# [What needs to be done]
Only the number is wanted: count the lines in the data with "suffix" in them.

# [Supplied entries]

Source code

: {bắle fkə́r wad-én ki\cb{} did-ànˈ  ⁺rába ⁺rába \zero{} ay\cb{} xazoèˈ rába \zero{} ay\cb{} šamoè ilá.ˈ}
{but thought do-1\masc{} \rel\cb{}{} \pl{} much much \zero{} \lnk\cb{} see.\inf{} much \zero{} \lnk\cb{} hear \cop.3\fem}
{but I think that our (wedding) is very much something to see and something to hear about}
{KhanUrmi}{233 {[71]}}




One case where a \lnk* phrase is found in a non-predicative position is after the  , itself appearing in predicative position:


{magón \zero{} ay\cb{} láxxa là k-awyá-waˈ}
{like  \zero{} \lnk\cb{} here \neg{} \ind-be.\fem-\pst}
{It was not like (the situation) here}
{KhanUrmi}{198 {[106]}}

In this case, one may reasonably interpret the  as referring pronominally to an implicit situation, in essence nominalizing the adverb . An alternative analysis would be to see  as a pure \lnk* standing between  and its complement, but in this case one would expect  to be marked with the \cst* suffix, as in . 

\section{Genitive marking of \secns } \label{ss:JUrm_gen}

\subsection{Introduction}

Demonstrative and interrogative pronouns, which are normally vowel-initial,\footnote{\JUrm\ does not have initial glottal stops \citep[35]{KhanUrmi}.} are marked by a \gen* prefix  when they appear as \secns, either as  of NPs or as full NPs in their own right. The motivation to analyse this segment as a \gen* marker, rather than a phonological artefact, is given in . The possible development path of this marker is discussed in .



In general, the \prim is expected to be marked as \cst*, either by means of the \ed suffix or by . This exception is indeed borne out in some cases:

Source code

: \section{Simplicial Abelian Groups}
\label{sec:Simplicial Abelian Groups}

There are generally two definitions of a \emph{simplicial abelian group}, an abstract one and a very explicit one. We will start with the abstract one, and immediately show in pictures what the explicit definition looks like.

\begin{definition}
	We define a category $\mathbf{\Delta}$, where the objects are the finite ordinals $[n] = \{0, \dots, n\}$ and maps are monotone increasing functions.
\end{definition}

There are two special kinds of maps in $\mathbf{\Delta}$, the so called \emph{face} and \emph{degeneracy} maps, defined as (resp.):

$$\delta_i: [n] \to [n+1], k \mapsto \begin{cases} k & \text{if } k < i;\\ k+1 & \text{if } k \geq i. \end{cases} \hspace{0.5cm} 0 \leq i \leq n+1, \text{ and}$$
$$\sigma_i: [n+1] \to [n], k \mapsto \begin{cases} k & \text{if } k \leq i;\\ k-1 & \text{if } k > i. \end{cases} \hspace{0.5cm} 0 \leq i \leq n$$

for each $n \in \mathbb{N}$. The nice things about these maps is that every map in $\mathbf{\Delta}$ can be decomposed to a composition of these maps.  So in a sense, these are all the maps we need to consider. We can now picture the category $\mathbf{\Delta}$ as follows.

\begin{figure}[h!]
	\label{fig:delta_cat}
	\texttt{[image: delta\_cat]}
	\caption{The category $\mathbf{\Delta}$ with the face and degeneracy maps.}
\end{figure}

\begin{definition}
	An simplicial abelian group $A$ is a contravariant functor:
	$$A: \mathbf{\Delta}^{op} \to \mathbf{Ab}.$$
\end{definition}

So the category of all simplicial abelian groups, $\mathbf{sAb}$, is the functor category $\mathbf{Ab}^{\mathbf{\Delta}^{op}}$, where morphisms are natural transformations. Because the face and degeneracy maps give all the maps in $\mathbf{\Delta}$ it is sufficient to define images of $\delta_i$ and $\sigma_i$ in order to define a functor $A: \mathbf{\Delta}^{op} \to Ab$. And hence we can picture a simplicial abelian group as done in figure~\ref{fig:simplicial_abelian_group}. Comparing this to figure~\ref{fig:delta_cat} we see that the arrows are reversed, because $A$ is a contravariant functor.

# [Answer space]
2